Riboflavin synthases of Bacillus subtilis. Purification and properties.

A variety of Bacillus and Clostridium strains were found to contain two forms of riboflavin synthase which can be easily separated by density gradient centrifugation. The fast sedimenting species accounts for 12 to 44% of the total riboflavin synthase activity in the strains analyzed. Both riboflavin synthases were purified to apparent homogeneity from cell extracts of a genetically derepressed mutant of Bacillus subtilis. The specific activities of the pure proteins were 50,000 nmol mg-1 h-1 (light enzyme) and 2,000 nmol mg-1 h-1 (heavy enzyme).
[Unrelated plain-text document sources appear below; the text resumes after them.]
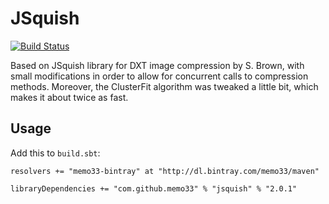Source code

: JSquish
=======

[![Build Status](https://travis-ci.org/memo33/jsquish.svg?branch=master)](https://travis-ci.org/memo33/jsquish)

Based on JSquish library for DXT image compression by S. Brown, with small
modifications in order to allow for concurrent calls to compression methods.
Moreover, the ClusterFit algorithm was tweaked a little bit, which makes it
about twice as fast.

Usage
-----

Add this to `build.sbt`:

    resolvers += "memo33-bintray" at "http://dl.bintray.com/memo33/maven"

    libraryDependencies += "com.github.memo33" % "jsquish" % "2.0.1"
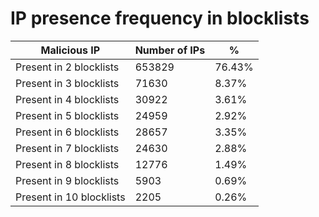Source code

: # IP presence frequency in blocklists
| Malicious IP | Number of IPs | % |
|----|----|----|
| Present in 2 blocklists | 653829 | 76.43% |
| Present in 3 blocklists | 71630 | 8.37% |
| Present in 4 blocklists | 30922 | 3.61% |
| Present in 5 blocklists | 24959 | 2.92% |
| Present in 6 blocklists | 28657 | 3.35% |
| Present in 7 blocklists | 24630 | 2.88% |
| Present in 8 blocklists | 12776 | 1.49% |
| Present in 9 blocklists | 5903 | 0.69% |
| Present in 10 blocklists | 2205 | 0.26% |
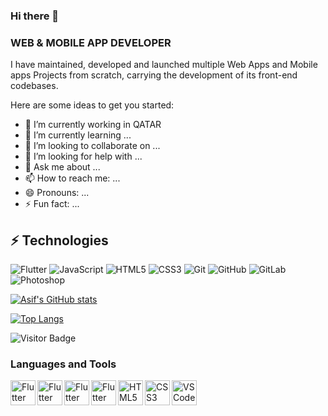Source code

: ### Hi there 👋

### WEB & MOBILE APP DEVELOPER

I have maintained, developed and launched multiple Web Apps and Mobile apps Projects from scratch, 
carrying the development of its front-end codebases.



Here are some ideas to get you started:

- 🔭 I’m currently working in QATAR
- 🌱 I’m currently learning ...
- 👯 I’m looking to collaborate on ...
- 🤔 I’m looking for help with ...
- 💬 Ask me about ...
- 📫 How to reach me: ...
- 😄 Pronouns: ...
- ⚡ Fun fact: ...



## ⚡ Technologies


![Flutter](https://img.shields.io/badge/-Flutter-black?style=flat-square&logo=flutter)
![JavaScript](https://img.shields.io/badge/-JavaScript-black?style=flat-square&logo=javascript)
![HTML5](https://img.shields.io/badge/-HTML5-E34F26?style=flat-square&logo=html5&logoColor=white)
![CSS3](https://img.shields.io/badge/-CSS3-1572B6?style=flat-square&logo=css3)
![Git](https://img.shields.io/badge/-Git-black?style=flat-square&logo=git)
![GitHub](https://img.shields.io/badge/-GitHub-181717?style=flat-square&logo=github)
![GitLab](https://img.shields.io/badge/-GitLab-FCA121?style=flat-square&logo=gitlab)
![Photoshop](https://img.shields.io/badge/-Photoshop-black?style=flat-square&logo=photoshop)

[![Asif's GitHub stats](https://github-readme-stats.vercel.app/api?username=mdasifcse)](https://github.com/anuraghazra/github-readme-stats)

[![Top Langs](https://github-readme-stats.vercel.app/api/top-langs/?username=mdasifcse&layout=compact)](https://github.com/anuraghazra/github-readme-stats)

![Visitor Badge](https://komarev.com/ghpvc/?username=mdasifcse&color=green)


### Languages and Tools


<img align="left" src="https://simpleicons.org/icons/angular.svg" alt="Flutter" height="40px" />
<img align="left" src="https://simpleicons.org/icons/ionic.svg" alt="Flutter" height="40px" />
<img align="left" src="https://simpleicons.org/icons/react.svg" alt="Flutter" height="40px" />
<img align="left" src="https://simpleicons.org/icons/flutter.svg" alt="Flutter" height="40px" />
<img align="left" src="https://simpleicons.org/icons/html5.svg" alt="HTML5" height="40px" />
<img align="left" src="https://simpleicons.org/icons/css3.svg" alt="CSS3" height="40px" />
<img align="left" src="https://simpleicons.org/icons/visualstudiocode.svg" alt="VSCode" height="40px" />

<br />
The sedimentation velocities (S20,w) were 4.1 and 26.5 S, respectively. Light riboflavin synthase showed a molecular weight of 70,000 in sedimentation equilibrium experiments. Sodium dodecyl sulfate polyacrylamide gel electrophoresis showed a single band corresponding to a molecular weight of about 23,500. Thus the enzyme appears to consist of three identical subunits (alpha type). Heavy riboflavin synthase has a molecular weight of 1,000,000 as shown by sedimentation equilibrium analysis. The protein appears to consist of 2 or 3 alpha subunits and approximately 60 beta subunits. A fragment apparently identical with light riboflavin synthase can be obtained from the heavy enzyme by mild dissociating treatment.